→ What needs to be done: Please transcribe the lines below exactly, and leave every image behind.

→ Task material:
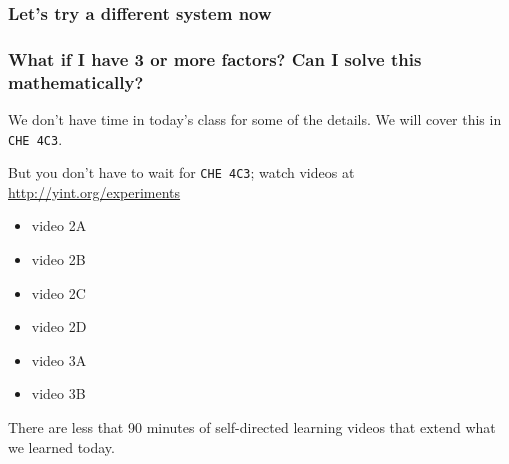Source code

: \begin{frame}\frametitle{Let's try a different system now}
\end{frame}

\begin{frame}\frametitle{What if I have 3 or more factors? Can I solve this mathematically?}
	
	We don't have time in today's class for some of the details. We will cover this in \texttt{CHE 4C3}.
	
	\vspace{12pt}
	But you don't have to wait for \texttt{CHE 4C3}; watch videos at \href{http://yint.org/experiments}{http://yint.org/experiments}
	\begin{itemize}
		\item	video 2A
		\item	video 2B
		\item	video 2C
		\item	video 2D
		\item	video 3A
		\item	video 3B
	\end{itemize}
	
	\begin{exampleblock}{}
		There are less that 90 minutes of self-directed learning videos that extend what we learned today.
	\end{exampleblock}
	
\end{frame}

→ Written response:
Source code

: \begin{frame}\frametitle{Let's try a different system now}
\end{frame}

\begin{frame}\frametitle{What if I have 3 or more factors? Can I solve this mathematically?}
	
	We don't have time in today's class for some of the details. We will cover this in \texttt{CHE 4C3}.
	
	\vspace{12pt}
	But you don't have to wait for \texttt{CHE 4C3}; watch videos at \href{http://yint.org/experiments}{http://yint.org/experiments}
	\begin{itemize}
		\item	video 2A
		\item	video 2B
		\item	video 2C
		\item	video 2D
		\item	video 3A
		\item	video 3B
	\end{itemize}
	
	\begin{exampleblock}{}
		There are less that 90 minutes of self-directed learning videos that extend what we learned today.
	\end{exampleblock}
	
\end{frame}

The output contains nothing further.